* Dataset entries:
-*-

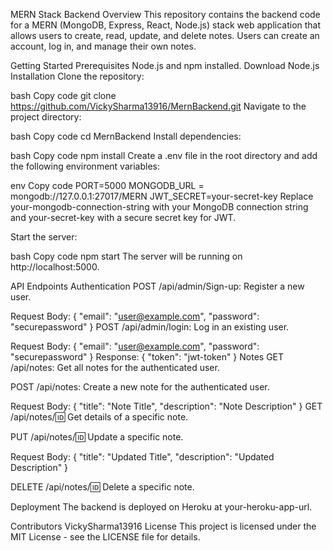 MERN Stack Backend
Overview
This repository contains the backend code for a MERN (MongoDB, Express, React, Node.js) stack web application that allows users to create, read, update, and delete notes. Users can create an account, log in, and manage their own notes.

Getting Started
Prerequisites
Node.js and npm installed. Download Node.js
Installation
Clone the repository:

bash
Copy code
git clone https://github.com/VickySharma13916/MernBackend.git
Navigate to the project directory:

bash
Copy code
cd MernBackend
Install dependencies:

bash
Copy code
npm install
Create a .env file in the root directory and add the following environment variables:

env
Copy code
PORT=5000
MONGODB_URL = mongodb://127.0.0.1:27017/MERN
JWT_SECRET=your-secret-key
Replace your-mongodb-connection-string with your MongoDB connection string and your-secret-key with a secure secret key for JWT.

Start the server:

bash
Copy code
npm start
The server will be running on http://localhost:5000.

API Endpoints
Authentication
POST /api/admin/Sign-up: Register a new user.

Request Body: { "email": "user@example.com", "password": "securepassword" }
POST /api/admin/login: Log in an existing user.

Request Body: { "email": "user@example.com", "password": "securepassword" }
Response: { "token": "jwt-token" }
Notes
GET /api/notes: Get all notes for the authenticated user.

POST /api/notes: Create a new note for the authenticated user.

Request Body: { "title": "Note Title", "description": "Note Description" }
GET /api/notes/:id: Get details of a specific note.

PUT /api/notes/:id: Update a specific note.

Request Body: { "title": "Updated Title", "description": "Updated Description" }

DELETE /api/notes/:id: Delete a specific note.

Deployment
The backend is deployed on Heroku at your-heroku-app-url.

Contributors
VickySharma13916
License
This project is licensed under the MIT License - see the LICENSE file for details.
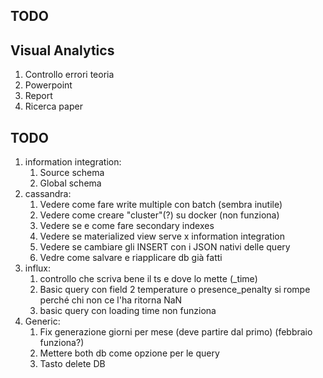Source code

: ## TODO

## Visual Analytics
1) Controllo errori teoria
2) Powerpoint
3) Report
4) Ricerca paper


## TODO

1) information integration:
   1) Source schema
   2) Global schema
2) cassandra:
   1) Vedere come fare write multiple con batch (sembra inutile)
   2) Vedere come creare "cluster"(?) su docker (non funziona)
   3) Vedere se e come fare secondary indexes
   4) Vedere se materialized view serve x information integration
   5) Vedere se cambiare gli INSERT con i JSON nativi delle query
   6) Vedre come salvare e riapplicare db già fatti
3) influx:
   1) controllo che scriva bene il ts e dove lo mette (_time)
   2) Basic query con field 2 temperature o presence_penalty si rompe perché chi non ce l'ha ritorna NaN
   3) basic query con loading time non funziona
4) Generic:
   1) Fix generazione giorni per mese (deve partire dal primo) (febbraio funziona?)
   2) Mettere both db come opzione per le query
   3) Tasto delete DB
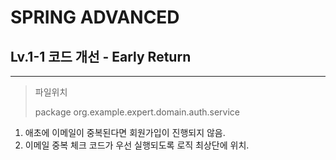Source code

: # SPRING ADVANCED

## Lv.1-1 코드 개선 - Early Return

---

>파일위치
>
> package org.example.expert.domain.auth.service
1. 애초에 이메일이 중복된다면 회원가입이 진행되지 않음.
2. 이메일 중복 체크 코드가 우선 실행되도록 로직 최상단에 위치.
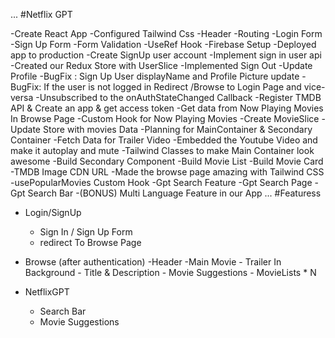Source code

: ...
#Netflix GPT

-Create React App
-Configured Tailwind Css
-Header
-Routing
-Login Form
-Sign Up Form
-Form Validation
-UseRef Hook
-Firebase Setup
-Deployed app to production
-Create SignUp user account
-Implement sign in user api
-Created our Redux Store with UserSlice
-Implemented Sign Out
-Update Profile 
-BugFix : Sign Up User  displayName and Profile Picture update
-BugFix: If the user is not logged in Redirect /Browse to Login Page and vice-versa
-Unsubscribed to the onAuthStateChanged Callback
-Register TMDB API & Create an app & get access token
-Get data from Now Playing Movies In Browse Page
-Custom Hook for Now Playing Movies
-Create MovieSlice
-Update Store with movies Data
-Planning for MainContainer & Secondary Container
-Fetch  Data for Trailer Video
-Embedded the Youtube Video and make it autoplay and mute
-Tailwind Classes to make Main Container look awesome
-Build Secondary Component
-Build Movie List
-Build Movie Card
-TMDB Image CDN URL
-Made the browse page amazing with Tailwind CSS
-usePopularMovies Custom Hook
-Gpt Search Feature
-Gpt Search Page
-Gpt Search Bar
-(BONUS) Multi Language Feature in our App
...
#Featuress
- Login/SignUp
  - Sign In / Sign Up Form
  - redirect To Browse  Page

- Browse (after authentication)
   -Header
   -Main Movie
      - Trailer In Background
      - Title & Description
      - Movie Suggestions
         - MovieLists * N

 - NetflixGPT  
    - Search Bar
    - Movie Suggestions      
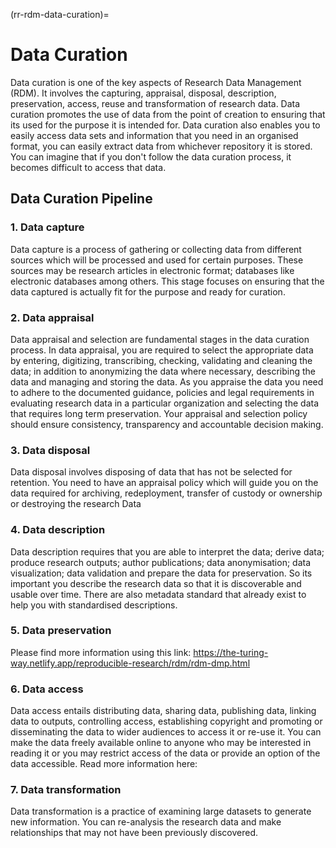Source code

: (rr-rdm-data-curation)=
# Data Curation

Data curation is one of the key aspects of Research Data Management (RDM). 
It involves the capturing, appraisal, disposal, description, preservation, access, reuse and transformation of research data. 
Data curation promotes the use of data from the point of creation to ensuring that its used for the purpose it is intended for. 
Data curation also enables you to easily access data sets and information that you need in an organised format, you can easily extract data from whichever repository it is stored. 
You can imagine that if you don't follow the data curation process, it becomes difficult to access that data.

## Data Curation Pipeline

### 1. Data capture
Data capture is a process of gathering or collecting data from different sources which will be processed and used for certain purposes. These sources may be research articles in electronic format; databases like electronic databases among others. This stage focuses on ensuring that the data captured is actually fit for the purpose and ready for curation.

### 2. Data appraisal
Data appraisal and selection are fundamental stages in the data curation process. In data appraisal, you are required to select the appropriate data by entering, digitizing, transcribing, checking, validating and cleaning the data; in addition to anonymizing the data where necessary, describing the data and managing and storing the data.  As you appraise the data you need to adhere to the documented guidance, policies and legal requirements in evaluating research data in a particular organization and selecting the data that requires long term preservation. Your appraisal and selection policy should ensure consistency, transparency and accountable decision making.

### 3. Data disposal 
Data disposal involves disposing of data that has not be selected for retention. You need to have an appraisal policy which will guide you on the data required for archiving, redeployment, transfer of custody or ownership or destroying the research Data 

### 4. Data description
Data description requires that you are able to interpret the data; derive data; produce research outputs; author publications; data anonymisation; data visualization; data validation  and prepare the data for preservation. So  its important  you describe the research data so that it is discoverable and usable over time. There are also  metadata standard that already exist to help you with standardised descriptions. 

### 5. Data preservation
Please find more information using this link:
https://the-turing-way.netlify.app/reproducible-research/rdm/rdm-dmp.html

### 6. Data access 
Data access entails distributing data, sharing data, publishing data, linking data to outputs, controlling access, establishing copyright and promoting or disseminating the data to wider audiences to access it or re-use it.  You can make the  data freely available online  to anyone  who may be interested in reading it or you may restrict access of the data or provide an option of the data accessible.
Read more information here:

### 7. Data transformation
Data transformation is a practice of examining large datasets to generate new information. You can re-analysis the research data and make relationships that may not have been previously discovered.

-*-

* Task brief:
Could you set down, word for word, only the lines above from the line with "Data description requires" to the line with "### 6. Data access", including both?

* Written reply:
Data description requires that you are able to interpret the data; derive data; produce research outputs; author publications; data anonymisation; data visualization; data validation  and prepare the data for preservation. So  its important  you describe the research data so that it is discoverable and usable over time. There are also  metadata standard that already exist to help you with standardised descriptions. 

### 5. Data preservation
Please find more information using this link:
https://the-turing-way.netlify.app/reproducible-research/rdm/rdm-dmp.html

### 6. Data access 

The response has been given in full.